Command Line Documentation

General Usage

The main format of the rcprof command line is

rcprof <options> InputApplication [InputApplication's command line arguments]

InputApplication is the application you want to profile.

Any arguments on the command line after InputApplication will be passed as arguments to the application.

The list of available options is shown in the table below. In general, you would specify a Profile Mode, any desired General Options, and any other arguments that are applicable to that specified profile mode.

There are separate rcprof executables for profiling 64-bit vs. 32-bit applications. You should use the version of the profiler executable whose bitness matches the bitness of the application you want to profile.

On Windows, the 64-bit executable is named rcprof-x64.exe, while the 32-bit executable is named rcprof.exe.

On Linux, the 64-bit executable is named rcprof, while the 32-bit executable is named rcprof32.

If the bitness of the profiler does not match the bitness of the application to be profiled, a message will be written to the terminal window by rcprof.

Profile Mode options

Option Description
-t [--apitrace] Trace OpenCL application and generate CPU and GPU timestamps and detailed API call traces.
-p [ --perfcounter ] Get the performance counters for each OpenCL kernel dispatched by the application.
-A [ --hsatrace] Trace HSA application and generate CPU and GPU time stamps and detailed API call traces. (Linux only)
-C [ --hsapmc] Get the performance counters for each HSA kernel kernel dispatched by the application. (Linux only)
--hsaaqlpackettrace Identical to –hsatrace. Provided for backward compatibility (Linux only)
-O [ --occupancy ] Generate kernel occupancy information file (.occupancy). When profiling an HSA application, occupancy information can only be collected while also collecting performance counters
-P [ --occupancydisplay ] arg Path to configuration file to use to generate an occupancy display file.
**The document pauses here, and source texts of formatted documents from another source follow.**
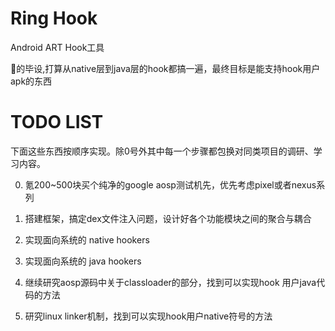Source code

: # Ring Hook
Android ART Hook工具

👴的毕设,打算从native层到java层的hook都搞一遍，最终目标是能支持hook用户apk的东西

# TODO LIST

下面这些东西按顺序实现。除0号外其中每一个步骤都包换对同类项目的调研、学习内容。

0. 氪200~500块买个纯净的google aosp测试机先，优先考虑pixel或者nexus系列

1. 搭建框架，搞定dex文件注入问题，设计好各个功能模块之间的聚合与耦合
   
2. 实现面向系统的 native hookers
   
3. 实现面向系统的 java hookers

4. 继续研究aosp源码中关于classloader的部分，找到可以实现hook 用户java代码的方法

5. 研究linux linker机制，找到可以实现hook用户native符号的方法
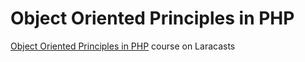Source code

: # Object Oriented Principles in PHP
[Object Oriented Principles in PHP](https://laracasts.com/series/object-oriented-principles-in-php/) course on Laracasts
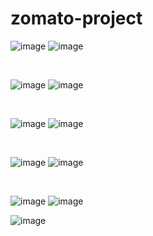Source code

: # zomato-project

![image](https://user-images.githubusercontent.com/84271800/196987835-bf94c3d5-eabe-4952-93bf-5cd4a81ce67f.png)
![image](https://user-images.githubusercontent.com/84271800/196976707-074e3823-0fb2-4d96-969f-21b235990f0a.png)

<br>

![image](https://user-images.githubusercontent.com/84271800/196985670-a5d284d6-6ba9-4db3-b40c-9f3f37e191eb.png)
![image](https://user-images.githubusercontent.com/84271800/196978532-99aacf5b-d3ac-48dc-8369-da1ad5e7920a.png)


<br>

![image](https://user-images.githubusercontent.com/84271800/196986306-c4d44ea5-7792-458d-b2f0-b31c65b909f9.png)
![image](https://user-images.githubusercontent.com/84271800/196979022-c917f0c5-fc09-4f98-b35f-7d9e7564d0e3.png)

<br>

![image](https://user-images.githubusercontent.com/84271800/196986720-e18c3c98-06da-46bb-aa88-10d230d95300.png)
![image](https://user-images.githubusercontent.com/84271800/196983482-342312ec-fb32-4933-9e07-d16d2e26e4b6.png)

<br>

![image](https://user-images.githubusercontent.com/84271800/196987014-d7441a71-77e3-46ae-9b77-00fea14c75cd.png)
![image](https://user-images.githubusercontent.com/84271800/196984490-d00036c3-c970-4511-ace3-322260c9909f.png)

![image](https://user-images.githubusercontent.com/84271800/196976258-5de8ffb5-18a4-44e8-82ac-f7568ffcd6c0.png)

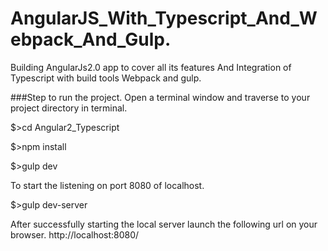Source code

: # AngularJS_With_Typescript_And_Webpack_And_Gulp.
Building  AngularJs2.0 app to cover all its features And Integration of Typescript with build tools Webpack and gulp.

###Step to run the  project.
Open a terminal window and traverse to your project directory in terminal.

$>cd Angular2_Typescript

$>npm install

$>gulp dev

To start the listening on port 8080 of localhost.

$>gulp dev-server

After successfully starting the local server launch the following url on your browser.
http://localhost:8080/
Specify the occupancy display file that is to be generated with --outputfile. See Format of occupancy display configuration file (argument passed to --occupancydisplay) for information about the configuration file format
-T [ --tracesummary ] Generate summary page from an input .atp file.

General options

Option Description
--startdisabled Start the application with profiling disabled. This is useful for applications that call amdtStopProfiling and amdtResumeProfiling from the AMDTActivityLogger library.
-d [startdelay] arg Profiling will be enabled after the specified delay (in milliseconds). This delay is relative to the first API call (either OpenCL or HSA) made by the application.
-D [profileduration] arg Profile duration in milliseconds.
-e [ --envvar ] arg Environment variable that should be defined when running the profiled application. Argument should be in the format NAME=VALUE.
-E [ --envvarfile ] arg Path to a file containing a list of environment variables that should be defined when running the profiled application. The file should contain one line for each variable in the format NAME=VALUE. See Format of environment variable file (argument passed to --envvarfile) for more information about the configuration file format
-f [ --fullenv ] The environment variables specified with the --envvar switch represent the full environment block. If not specified, then the environment variables represent additions or changes to the system environment block.
-l [ --list ] Print a list of valid counter names.
--listactive Print a list of valid counter names for active devices.
-L [listdetailed] Print a list of valid counter names with descriptions.
--listdetailedactive Print a list of valid counter names with descriptions for active devices.
-N [ --sessionname ] arg Name of the generated session. If not specified, the name is the parent directory of the OutputFile.
--maxpassperfile arg Limits the set of counters in the generated counter file to a set that can be collected in the the specified number of passes. If the full set of counters do not fit in the specified number of passes, then multiple counter files will be generated. Ignored if --list and --outputfile are not specified.
--numberofpass Print the number of passes required for the specified counter set (or the default set if no counter file is specified).
-o [ --outputfile ] arg Path to OutputFile. If not provided, the default is Session1.csv in an RCP directory under the current user’s Documents directory; when performing an API trace, the default is apitrace.atp in the same location. For Linux, the default location is the current user’s home directory. Note: if the specified output file name contains the string ___PID___, this string will be replaced with a string made up of the process id and a unique timestamp in the format pid_timestamp.
--hsanokerneldemangle Disable the demangling of kernel names (Linux only).
-v [ --version ] Print the rcprof version number.
-w [ --workingdirectory ] arg Set the working directory. If not provided, the default is the application binary’s path.
-h [ --help ] Print a help message.
--showdoc Launch the documentation in a web browser (if one is available).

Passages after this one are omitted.